Я еще раз внимательно ее разглядываю. При большом росте и плотной комплекции у нее узкий лоб, примерно в два пальца шириной, если мерить от бровей, потом сразу же густой стеной начинают расти волосы. Что же она нашла в Гадаски? Что?

И вдруг меня осеняет. Ведь Гадаски в своем нынешнем имидже, разжиревший и с плешью, очень похож на старшего лейтенанта или капитана милиции, если надеть на него милицейскую форму. Вот девушка на него и запала.
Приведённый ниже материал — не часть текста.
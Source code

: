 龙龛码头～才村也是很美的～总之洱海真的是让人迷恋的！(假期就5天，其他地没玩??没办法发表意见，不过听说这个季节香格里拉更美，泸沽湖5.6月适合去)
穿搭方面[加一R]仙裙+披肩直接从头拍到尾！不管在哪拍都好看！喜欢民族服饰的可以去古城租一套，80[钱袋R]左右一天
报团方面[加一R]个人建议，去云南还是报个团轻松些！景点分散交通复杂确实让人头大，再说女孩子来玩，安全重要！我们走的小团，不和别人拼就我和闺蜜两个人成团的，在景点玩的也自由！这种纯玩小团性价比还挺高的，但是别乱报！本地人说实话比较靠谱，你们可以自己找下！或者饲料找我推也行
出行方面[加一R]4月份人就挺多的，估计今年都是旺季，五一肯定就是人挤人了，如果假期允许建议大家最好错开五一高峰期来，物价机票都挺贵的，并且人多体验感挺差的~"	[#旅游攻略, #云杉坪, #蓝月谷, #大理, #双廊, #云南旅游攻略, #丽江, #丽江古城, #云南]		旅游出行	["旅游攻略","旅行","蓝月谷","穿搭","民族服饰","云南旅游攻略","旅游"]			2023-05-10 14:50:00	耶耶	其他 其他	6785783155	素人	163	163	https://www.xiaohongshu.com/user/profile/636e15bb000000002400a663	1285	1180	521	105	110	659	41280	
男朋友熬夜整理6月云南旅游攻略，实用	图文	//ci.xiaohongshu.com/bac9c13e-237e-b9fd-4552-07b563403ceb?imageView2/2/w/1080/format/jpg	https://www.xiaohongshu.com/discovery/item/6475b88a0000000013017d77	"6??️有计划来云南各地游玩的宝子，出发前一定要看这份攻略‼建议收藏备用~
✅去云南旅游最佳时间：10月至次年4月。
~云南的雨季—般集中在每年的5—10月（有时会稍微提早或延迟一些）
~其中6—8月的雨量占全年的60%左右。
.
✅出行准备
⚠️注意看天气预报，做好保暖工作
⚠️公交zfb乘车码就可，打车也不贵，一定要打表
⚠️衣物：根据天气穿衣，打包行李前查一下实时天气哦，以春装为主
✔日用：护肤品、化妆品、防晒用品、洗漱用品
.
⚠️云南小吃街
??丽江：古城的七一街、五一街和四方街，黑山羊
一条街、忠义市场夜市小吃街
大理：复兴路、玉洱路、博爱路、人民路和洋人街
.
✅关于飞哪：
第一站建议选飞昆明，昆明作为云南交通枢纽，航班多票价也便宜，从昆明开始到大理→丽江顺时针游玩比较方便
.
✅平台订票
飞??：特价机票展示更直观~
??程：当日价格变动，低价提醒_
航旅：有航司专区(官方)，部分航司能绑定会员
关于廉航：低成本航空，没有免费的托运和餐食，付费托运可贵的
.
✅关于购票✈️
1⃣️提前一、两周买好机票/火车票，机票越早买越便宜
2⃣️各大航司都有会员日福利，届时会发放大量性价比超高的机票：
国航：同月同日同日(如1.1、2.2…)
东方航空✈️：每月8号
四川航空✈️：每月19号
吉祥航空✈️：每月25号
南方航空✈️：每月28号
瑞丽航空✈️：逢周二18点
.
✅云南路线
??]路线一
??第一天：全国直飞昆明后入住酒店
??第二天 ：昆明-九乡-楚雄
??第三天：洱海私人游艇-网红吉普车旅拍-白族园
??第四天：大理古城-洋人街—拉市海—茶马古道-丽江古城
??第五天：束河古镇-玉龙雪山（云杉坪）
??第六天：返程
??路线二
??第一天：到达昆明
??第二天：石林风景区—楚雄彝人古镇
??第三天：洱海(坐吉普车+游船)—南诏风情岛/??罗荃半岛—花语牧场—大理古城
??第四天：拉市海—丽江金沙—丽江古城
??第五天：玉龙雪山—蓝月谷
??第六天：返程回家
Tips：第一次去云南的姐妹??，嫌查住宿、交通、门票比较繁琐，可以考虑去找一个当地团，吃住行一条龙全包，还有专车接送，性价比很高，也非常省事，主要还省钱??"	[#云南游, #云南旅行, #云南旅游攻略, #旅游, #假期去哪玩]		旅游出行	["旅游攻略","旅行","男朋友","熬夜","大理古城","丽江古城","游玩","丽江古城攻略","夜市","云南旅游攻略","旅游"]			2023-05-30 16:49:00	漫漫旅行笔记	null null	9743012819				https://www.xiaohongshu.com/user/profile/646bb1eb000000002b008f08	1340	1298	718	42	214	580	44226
Вроде бы выгладит как старший лейтенант или капитан, а на самом-то деле вовсе ни какой не старший лейтенант и не капитан, а англичанин, и живет в Лондоне! Во как!

За окнами уже спустились плотные сумерки, а свет в квартире никто из нас зажигать не спешит. Так мы и сидим, расположившись прямо на полу на одеяле. Я потихоньку начинаю дремать. Гадаски идет провожать ее до двери и там вдруг возникает какая-то заминка. Входная дверь находится за выступом стены, отделяющей комнату от туалета и ванной, и мне с моей позиции ничего не увидеть. Но я слышу легкий металлический скрежет расстегиваемой молнии, а затем равномерное поплямкивание. Это продолжается долго. Минут так, наверно, двадцать.

Затем я слышу тихий голос Гадаски:

– Давай-давай, работай, потом отдыхать будешь! Я сейчас уже скоро кончу! Только ты глотай, на паркет нам плевать здесь ничего не надо!

Я прислушиваюсь старательней, и равномерное поплямкивание переходит вскоре в смачное почавкивание.